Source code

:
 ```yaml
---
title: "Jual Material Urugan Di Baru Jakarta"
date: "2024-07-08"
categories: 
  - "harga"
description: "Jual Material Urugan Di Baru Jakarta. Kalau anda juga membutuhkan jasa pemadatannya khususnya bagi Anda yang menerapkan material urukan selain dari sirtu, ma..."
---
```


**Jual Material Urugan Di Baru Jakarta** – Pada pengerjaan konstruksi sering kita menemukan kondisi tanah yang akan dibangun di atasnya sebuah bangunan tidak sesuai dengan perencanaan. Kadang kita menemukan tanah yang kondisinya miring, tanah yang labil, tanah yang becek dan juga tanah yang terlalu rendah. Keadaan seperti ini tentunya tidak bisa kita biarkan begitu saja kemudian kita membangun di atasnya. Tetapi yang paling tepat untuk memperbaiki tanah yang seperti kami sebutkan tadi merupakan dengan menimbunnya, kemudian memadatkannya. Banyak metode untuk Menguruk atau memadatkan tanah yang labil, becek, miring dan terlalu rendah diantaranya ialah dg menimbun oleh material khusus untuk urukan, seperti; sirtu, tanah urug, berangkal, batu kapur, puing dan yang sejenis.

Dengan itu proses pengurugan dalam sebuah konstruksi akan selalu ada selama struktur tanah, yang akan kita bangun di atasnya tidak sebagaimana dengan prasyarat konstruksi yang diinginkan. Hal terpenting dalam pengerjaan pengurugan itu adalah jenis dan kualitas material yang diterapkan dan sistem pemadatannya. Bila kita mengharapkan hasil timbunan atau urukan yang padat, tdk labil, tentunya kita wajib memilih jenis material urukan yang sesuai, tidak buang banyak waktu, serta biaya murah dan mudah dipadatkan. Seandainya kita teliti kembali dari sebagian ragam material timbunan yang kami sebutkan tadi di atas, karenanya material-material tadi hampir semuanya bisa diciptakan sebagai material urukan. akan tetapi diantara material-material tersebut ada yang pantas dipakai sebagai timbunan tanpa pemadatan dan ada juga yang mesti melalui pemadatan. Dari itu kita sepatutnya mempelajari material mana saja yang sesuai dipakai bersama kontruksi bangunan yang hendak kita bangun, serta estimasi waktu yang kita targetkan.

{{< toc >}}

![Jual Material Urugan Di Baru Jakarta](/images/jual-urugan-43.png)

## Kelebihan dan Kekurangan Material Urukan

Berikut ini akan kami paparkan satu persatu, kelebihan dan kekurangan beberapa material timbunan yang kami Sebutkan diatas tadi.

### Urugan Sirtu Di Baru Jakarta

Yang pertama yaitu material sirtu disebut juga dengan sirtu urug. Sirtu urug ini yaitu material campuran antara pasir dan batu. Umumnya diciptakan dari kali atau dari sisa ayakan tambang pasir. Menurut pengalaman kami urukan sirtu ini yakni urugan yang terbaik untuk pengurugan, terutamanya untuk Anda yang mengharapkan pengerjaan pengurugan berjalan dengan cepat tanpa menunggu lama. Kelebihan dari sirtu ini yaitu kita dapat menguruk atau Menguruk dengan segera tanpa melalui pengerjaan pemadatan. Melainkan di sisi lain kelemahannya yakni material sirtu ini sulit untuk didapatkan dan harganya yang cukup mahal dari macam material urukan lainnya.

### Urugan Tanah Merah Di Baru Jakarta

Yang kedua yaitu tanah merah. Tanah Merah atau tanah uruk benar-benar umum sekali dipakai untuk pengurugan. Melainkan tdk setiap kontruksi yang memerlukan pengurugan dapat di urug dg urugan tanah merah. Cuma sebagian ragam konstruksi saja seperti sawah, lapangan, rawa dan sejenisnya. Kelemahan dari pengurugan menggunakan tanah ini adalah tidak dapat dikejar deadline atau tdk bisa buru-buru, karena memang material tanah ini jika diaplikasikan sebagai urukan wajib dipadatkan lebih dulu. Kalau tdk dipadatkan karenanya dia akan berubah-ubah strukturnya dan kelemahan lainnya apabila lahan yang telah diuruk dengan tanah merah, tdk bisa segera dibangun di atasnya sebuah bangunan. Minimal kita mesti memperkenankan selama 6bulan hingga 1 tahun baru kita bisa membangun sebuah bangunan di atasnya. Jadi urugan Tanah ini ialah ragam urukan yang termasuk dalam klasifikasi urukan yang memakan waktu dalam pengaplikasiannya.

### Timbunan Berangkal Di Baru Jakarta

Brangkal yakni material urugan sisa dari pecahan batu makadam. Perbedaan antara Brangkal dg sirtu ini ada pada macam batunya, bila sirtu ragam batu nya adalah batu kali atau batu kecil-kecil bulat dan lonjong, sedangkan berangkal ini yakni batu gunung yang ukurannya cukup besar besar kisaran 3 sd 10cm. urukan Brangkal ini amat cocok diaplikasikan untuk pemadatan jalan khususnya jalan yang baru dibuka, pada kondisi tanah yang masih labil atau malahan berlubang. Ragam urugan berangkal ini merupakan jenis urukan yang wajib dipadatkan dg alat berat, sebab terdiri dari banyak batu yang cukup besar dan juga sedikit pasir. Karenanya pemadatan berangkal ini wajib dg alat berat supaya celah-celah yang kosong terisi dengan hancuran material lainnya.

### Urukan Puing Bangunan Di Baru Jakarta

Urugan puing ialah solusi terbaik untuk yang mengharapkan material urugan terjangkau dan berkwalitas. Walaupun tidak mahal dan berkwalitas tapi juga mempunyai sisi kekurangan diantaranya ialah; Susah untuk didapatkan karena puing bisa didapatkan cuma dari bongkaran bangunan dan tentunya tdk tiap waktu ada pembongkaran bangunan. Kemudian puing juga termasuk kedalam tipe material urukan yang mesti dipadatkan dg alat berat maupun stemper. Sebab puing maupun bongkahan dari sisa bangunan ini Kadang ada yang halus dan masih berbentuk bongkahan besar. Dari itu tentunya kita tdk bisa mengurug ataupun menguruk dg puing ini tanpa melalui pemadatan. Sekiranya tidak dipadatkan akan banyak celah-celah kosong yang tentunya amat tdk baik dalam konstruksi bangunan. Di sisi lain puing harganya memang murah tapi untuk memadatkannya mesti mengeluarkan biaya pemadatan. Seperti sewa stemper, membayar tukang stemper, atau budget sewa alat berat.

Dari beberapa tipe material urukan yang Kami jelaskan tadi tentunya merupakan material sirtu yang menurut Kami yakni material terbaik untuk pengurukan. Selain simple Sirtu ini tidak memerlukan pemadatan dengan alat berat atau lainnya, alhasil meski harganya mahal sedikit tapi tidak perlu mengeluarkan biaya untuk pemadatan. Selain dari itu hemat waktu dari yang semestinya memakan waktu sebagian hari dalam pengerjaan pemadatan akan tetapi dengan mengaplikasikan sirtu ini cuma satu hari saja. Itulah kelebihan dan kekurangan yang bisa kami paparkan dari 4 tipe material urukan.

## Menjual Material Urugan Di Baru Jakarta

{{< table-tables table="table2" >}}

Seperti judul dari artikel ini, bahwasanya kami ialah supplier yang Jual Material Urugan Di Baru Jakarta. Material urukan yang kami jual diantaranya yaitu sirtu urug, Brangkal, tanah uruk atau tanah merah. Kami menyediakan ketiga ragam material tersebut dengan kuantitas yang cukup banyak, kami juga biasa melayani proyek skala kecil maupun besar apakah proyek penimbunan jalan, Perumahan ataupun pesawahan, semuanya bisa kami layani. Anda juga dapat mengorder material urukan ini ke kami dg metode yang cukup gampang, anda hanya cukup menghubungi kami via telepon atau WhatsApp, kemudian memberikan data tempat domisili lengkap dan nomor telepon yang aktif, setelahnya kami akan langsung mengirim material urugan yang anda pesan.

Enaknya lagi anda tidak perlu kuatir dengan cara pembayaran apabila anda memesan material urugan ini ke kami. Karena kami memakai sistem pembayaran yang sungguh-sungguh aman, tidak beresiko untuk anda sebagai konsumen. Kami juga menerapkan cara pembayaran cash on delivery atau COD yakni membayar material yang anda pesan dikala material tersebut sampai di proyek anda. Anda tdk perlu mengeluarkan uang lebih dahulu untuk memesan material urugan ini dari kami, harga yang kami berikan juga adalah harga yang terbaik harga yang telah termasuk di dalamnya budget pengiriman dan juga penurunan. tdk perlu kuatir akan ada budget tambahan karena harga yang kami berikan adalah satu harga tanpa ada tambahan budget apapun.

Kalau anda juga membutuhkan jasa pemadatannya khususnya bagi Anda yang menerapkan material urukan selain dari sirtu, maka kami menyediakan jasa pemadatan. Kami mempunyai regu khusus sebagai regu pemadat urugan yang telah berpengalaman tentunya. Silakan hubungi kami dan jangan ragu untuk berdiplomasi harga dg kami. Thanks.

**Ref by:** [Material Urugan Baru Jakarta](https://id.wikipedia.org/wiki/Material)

□ □ □

▶ [EXERCISE PROMPT]:
Copy each line of the listing in which the word "beberapa" can be found.

▶ [ANSWER TO THE PROBLEM]:
Berikut ini akan kami paparkan satu persatu, kelebihan dan kekurangan beberapa material timbunan yang kami Sebutkan diatas tadi.
Dari beberapa tipe material urukan yang Kami jelaskan tadi tentunya merupakan material sirtu yang menurut Kami yakni material terbaik untuk pengurukan. Selain simple Sirtu ini tidak memerlukan pemadatan dengan alat berat atau lainnya, alhasil meski harganya mahal sedikit tapi tidak perlu mengeluarkan biaya untuk pemadatan. Selain dari itu hemat waktu dari yang semestinya memakan waktu sebagian hari dalam pengerjaan pemadatan akan tetapi dengan mengaplikasikan sirtu ini cuma satu hari saja. Itulah kelebihan dan kekurangan yang bisa kami paparkan dari 4 tipe material urukan.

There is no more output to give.